На следующее утро Мондрагоне подъехала в карете к дому Бонавентури, остановилась за углом, в двадцати или тридцати шагах от двери, и стала ждать. Когда старуха, как обычно, вышла за покупками, Мондрагоне приказала кучеру пустить лошадей галопом, завернуть за угол и сбить эту женщину, причинив ей как можно меньше вреда. Возможно, такой способ знакомства был не самым безопасным, зато самым быстрым. Должны же маленькие люди понести хоть какой-нибудь ущерб, когда до них снисходят великие мира сего.

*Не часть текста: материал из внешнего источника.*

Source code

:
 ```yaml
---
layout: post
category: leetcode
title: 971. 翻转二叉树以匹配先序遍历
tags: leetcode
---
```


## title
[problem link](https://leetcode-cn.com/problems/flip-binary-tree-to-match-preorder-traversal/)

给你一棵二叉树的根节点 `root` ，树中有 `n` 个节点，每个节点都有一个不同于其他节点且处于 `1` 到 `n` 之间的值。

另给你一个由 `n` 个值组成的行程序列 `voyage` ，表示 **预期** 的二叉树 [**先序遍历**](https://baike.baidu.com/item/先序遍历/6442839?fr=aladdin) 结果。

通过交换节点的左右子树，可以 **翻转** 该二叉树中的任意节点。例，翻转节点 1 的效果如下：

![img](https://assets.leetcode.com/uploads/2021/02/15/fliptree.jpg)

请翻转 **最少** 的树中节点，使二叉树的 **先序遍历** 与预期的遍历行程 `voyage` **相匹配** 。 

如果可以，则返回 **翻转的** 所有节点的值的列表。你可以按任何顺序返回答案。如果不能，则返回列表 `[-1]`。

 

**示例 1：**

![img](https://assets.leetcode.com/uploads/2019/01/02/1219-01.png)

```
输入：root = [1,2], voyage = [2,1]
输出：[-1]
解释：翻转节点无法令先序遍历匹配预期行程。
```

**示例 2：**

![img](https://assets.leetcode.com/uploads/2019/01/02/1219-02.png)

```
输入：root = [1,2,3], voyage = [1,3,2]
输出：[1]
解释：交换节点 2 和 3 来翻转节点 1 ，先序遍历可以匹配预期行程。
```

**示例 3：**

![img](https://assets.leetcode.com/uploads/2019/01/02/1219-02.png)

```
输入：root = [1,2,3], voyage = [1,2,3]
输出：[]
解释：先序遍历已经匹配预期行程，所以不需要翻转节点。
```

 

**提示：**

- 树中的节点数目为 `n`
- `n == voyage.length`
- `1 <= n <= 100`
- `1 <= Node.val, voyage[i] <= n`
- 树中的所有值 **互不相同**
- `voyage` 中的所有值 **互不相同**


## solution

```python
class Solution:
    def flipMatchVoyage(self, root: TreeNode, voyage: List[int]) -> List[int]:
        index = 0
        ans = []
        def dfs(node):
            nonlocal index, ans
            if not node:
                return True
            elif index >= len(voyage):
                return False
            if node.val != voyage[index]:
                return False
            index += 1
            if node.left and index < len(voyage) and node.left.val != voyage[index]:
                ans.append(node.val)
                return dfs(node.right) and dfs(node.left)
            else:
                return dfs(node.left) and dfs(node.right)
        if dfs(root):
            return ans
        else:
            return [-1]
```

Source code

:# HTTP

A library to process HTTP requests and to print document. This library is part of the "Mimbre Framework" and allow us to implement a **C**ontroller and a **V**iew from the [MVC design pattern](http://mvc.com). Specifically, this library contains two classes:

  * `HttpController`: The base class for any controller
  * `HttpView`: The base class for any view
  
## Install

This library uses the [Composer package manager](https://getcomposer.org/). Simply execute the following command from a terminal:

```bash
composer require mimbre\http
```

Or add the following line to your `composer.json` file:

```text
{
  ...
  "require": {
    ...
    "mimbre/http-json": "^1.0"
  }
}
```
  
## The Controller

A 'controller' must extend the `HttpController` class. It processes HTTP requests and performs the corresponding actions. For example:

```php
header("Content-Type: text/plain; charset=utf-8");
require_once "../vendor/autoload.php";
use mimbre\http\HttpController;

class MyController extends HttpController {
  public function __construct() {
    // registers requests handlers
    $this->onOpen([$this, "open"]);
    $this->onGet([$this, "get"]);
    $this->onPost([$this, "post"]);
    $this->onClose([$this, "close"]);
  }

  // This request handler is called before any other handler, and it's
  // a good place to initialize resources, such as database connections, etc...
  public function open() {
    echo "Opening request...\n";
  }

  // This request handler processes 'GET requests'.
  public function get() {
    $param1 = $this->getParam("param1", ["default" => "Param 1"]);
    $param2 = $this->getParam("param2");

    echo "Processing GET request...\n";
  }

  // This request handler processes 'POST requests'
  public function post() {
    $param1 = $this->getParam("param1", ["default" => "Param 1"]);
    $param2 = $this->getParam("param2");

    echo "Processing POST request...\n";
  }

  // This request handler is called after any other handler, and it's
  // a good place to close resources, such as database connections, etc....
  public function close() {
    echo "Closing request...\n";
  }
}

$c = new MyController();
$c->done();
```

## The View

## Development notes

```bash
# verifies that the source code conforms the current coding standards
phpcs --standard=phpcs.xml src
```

Кучер был сообразительный и ловкий малый: жена Бонавентури рухнула на землю, отделавшись незначительными ушибами. Она подняла страшный крик, но Мондрагоне живо выскочила из кареты, успокоила возроптавшую чернь заверениями, что кучер сегодня же получит двадцать пять ударов палкой, ласково обняла пострадавшую, велела слугам усадить ее в экипаж и заявила, что сама доставит ее домой и не уедет, пока не услышит от врача, что прискорбный случай не повлечет за собой никаких тяжелых последствий. Собравшийся народ был от нее в полном восторге.
Они вошли в дом. С первого взгляда Мондрагоне поняла, что имеет дело с бедняками, и, как обычно, оценила добродетель молодой женщины по стоимости ее жилища.

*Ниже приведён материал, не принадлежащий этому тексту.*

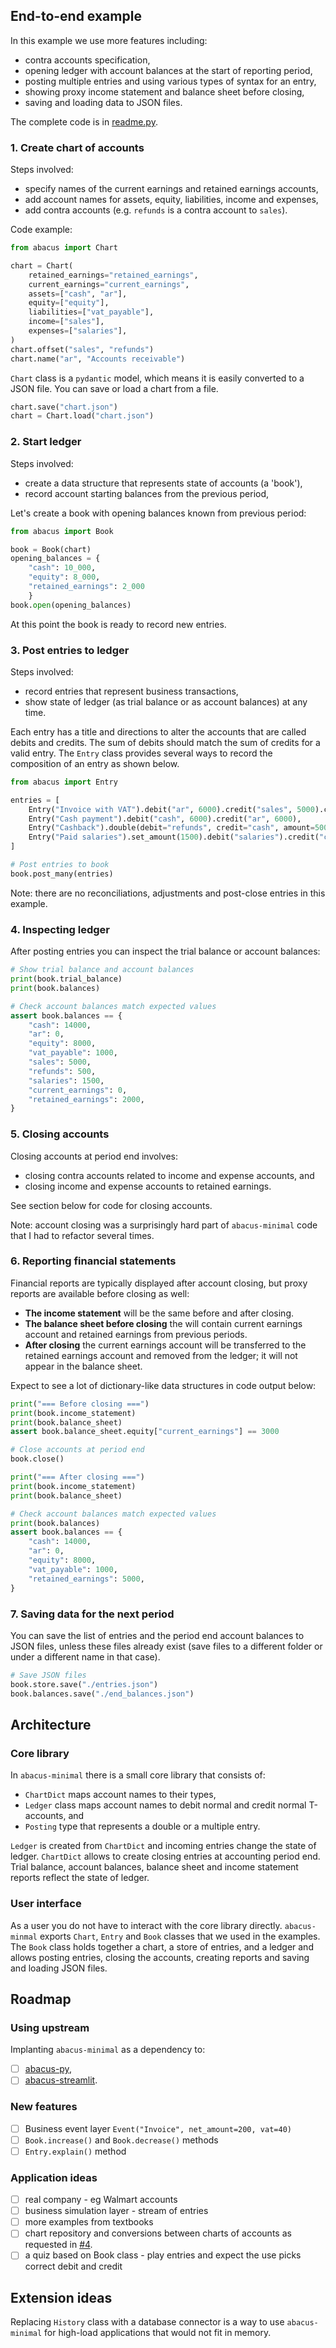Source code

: 

## End-to-end example

In this example we use more features including:

- contra accounts specification,
- opening ledger with account balances at the start of reporting period,
- posting multiple entries and using various types of syntax for an entry,
- showing proxy income statement and balance sheet before closing,
- saving and loading data to JSON files.

The complete code is in [readme.py](examples/readme.py).

### 1. Create chart of accounts

Steps involved:

- specify names of the current earnings and retained earnings accounts,
- add account names for assets, equity, liabilities, income and expenses,
- add contra accounts (e.g. `refunds` is a contra account to `sales`).

Code example:

```python
from abacus import Chart

chart = Chart(
    retained_earnings="retained_earnings",
    current_earnings="current_earnings",
    assets=["cash", "ar"],
    equity=["equity"],
    liabilities=["vat_payable"],
    income=["sales"],
    expenses=["salaries"],
)
chart.offset("sales", "refunds")
chart.name("ar", "Accounts receivable")
```

`Chart` class is a `pydantic` model, which means it is easily converted to a JSON file.
You can save or load a chart from a file.

```python
chart.save("chart.json")
chart = Chart.load("chart.json")
```

### 2. Start ledger

Steps involved:

- create a data structure that represents state of accounts (a 'book'),
- record account starting balances from the previous period,

Let's create a book with opening balances known from previous period:

```python
from abacus import Book

book = Book(chart)
opening_balances = {
    "cash": 10_000,
    "equity": 8_000,
    "retained_earnings": 2_000
    }
book.open(opening_balances)
```

At this point the book is ready to record new entries.

### 3. Post entries to ledger

Steps involved:

- record entries that represent business transactions,
- show state of ledger (as trial balance or as account balances) at any time.

Each entry has a title and directions to alter the accounts that are called debits and credits.
The sum of debits should match the sum of credits for a valid entry.
The `Entry` class provides several ways to record the composition of an entry as shown below.

```python
from abacus import Entry

entries = [
    Entry("Invoice with VAT").debit("ar", 6000).credit("sales", 5000).credit("vat_payable", 1000),
    Entry("Cash payment").debit("cash", 6000).credit("ar", 6000),
    Entry("Cashback").double(debit="refunds", credit="cash", amount=500),
    Entry("Paid salaries").set_amount(1500).debit("salaries").credit("cash"),
]

# Post entries to book
book.post_many(entries)
```

Note: there are no reconciliations, adjustments and post-close entries in this example.

### 4. Inspecting ledger

After posting entries you can inspect the trial balance or account balances:

```python
# Show trial balance and account balances
print(book.trial_balance)
print(book.balances)

# Check account balances match expected values
assert book.balances == {
    "cash": 14000,
    "ar": 0,
    "equity": 8000,
    "vat_payable": 1000,
    "sales": 5000,
    "refunds": 500,
    "salaries": 1500,
    "current_earnings": 0,
    "retained_earnings": 2000,
}
```

### 5. Closing accounts

Closing accounts at period end involves:

- closing contra accounts related to income and expense accounts, and
- closing income and expense accounts to retained earnings.

See section below for code for closing accounts.

Note: account closing was a surprisingly hard part of `abacus-minimal` code that I had to refactor several times.

### 6. Reporting financial statements

Financial reports are typically displayed after account closing,
but proxy reports are available before closing as well:

- **The income statement** will be the same before and after closing.
- **The balance sheet before closing** the will contain current earnings account
  and retained earnings from previous periods.
- **After closing** the current earnings account will be transferred to the retained earnings account and removed from the ledger; it will not appear in the balance sheet.

Expect to see a lot of dictionary-like data structures in code output below:

```python
print("=== Before closing ===")
print(book.income_statement)
print(book.balance_sheet)
assert book.balance_sheet.equity["current_earnings"] == 3000

# Close accounts at period end
book.close()

print("=== After closing ===")
print(book.income_statement)
print(book.balance_sheet)

# Check account balances match expected values
print(book.balances)
assert book.balances == {
    "cash": 14000,
    "ar": 0,
    "equity": 8000,
    "vat_payable": 1000,
    "retained_earnings": 5000,
}
```

### 7. Saving data for the next period

You can save the list of entries and the period end account balances to JSON files, unless these files already exist (save files to a different folder or under a different name in that case).

```python
# Save JSON files
book.store.save("./entries.json")
book.balances.save("./end_balances.json")
```

## Architecture

### Core library

In `abacus-minimal` there is a small core library that consists of:

- `ChartDict` maps account names to their types,
- `Ledger` class maps account names to debit normal and credit normal T-accounts, and
- `Posting` type that represents a double or a multiple entry.

`Ledger` is created from `ChartDict` and incoming entries change the state of ledger.
`ChartDict` allows to create closing entries at accounting period end.
Trial balance, account balances, balance sheet and income statement reports
reflect the state of ledger.

### User interface

As a user you do not have to interact with the core library directly. 
`abacus-minmal` exports `Chart`, `Entry` and `Book` classes that we used in the examples.
The `Book` class holds together a chart, a store of entries, and a ledger and allows posting entries, closing the accounts, creating reports and saving and loading JSON files.



## Roadmap

### Using upstream

Implanting `abacus-minimal` as a dependency to:

- [ ] [abacus-py][cli],
- [ ] [abacus-streamlit][app].

### New features

- [ ] Business event layer `Event("Invoice", net_amount=200, vat=40)`
- [ ] `Book.increase()` and `Book.decrease()` methods
- [ ] `Entry.explain()` method

### Application ideas

- [ ] real company - eg Walmart accounts
- [ ] business simulation layer - stream of entries
- [ ] more examples from textbooks
- [ ] chart repository and conversions between charts of accounts as requested in [#4][ras].
- [ ] a quiz based on Book class - play entries and expect the use picks correct debit and credit

[cli]: https://github.com/epogrebnyak/abacus
[app]: https://abacus.streamlit.app/
[ras]: https://github.com/epogrebnyak/abacus/issues/4


## Extension ideas

Replacing `History` class with a database connector is a way to use `abacus-minimal` 
for high-load applications that would not fit in memory.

Ей представили Бьянку. При всей своей хитрости Мондрагоне была озадачена: никакая, даже самая бедная одежда не могла умалить гордую осанку молодой женщины. К тому же речь ее была изысканно любезной. Под личиной бедной горожанки угадывалась знатная дама. Мондрагоне удалилась, поняв только одно: из этой женщины вполне можно сделать фаворитку принца и, если дело удастся, составить себе на этом состояние.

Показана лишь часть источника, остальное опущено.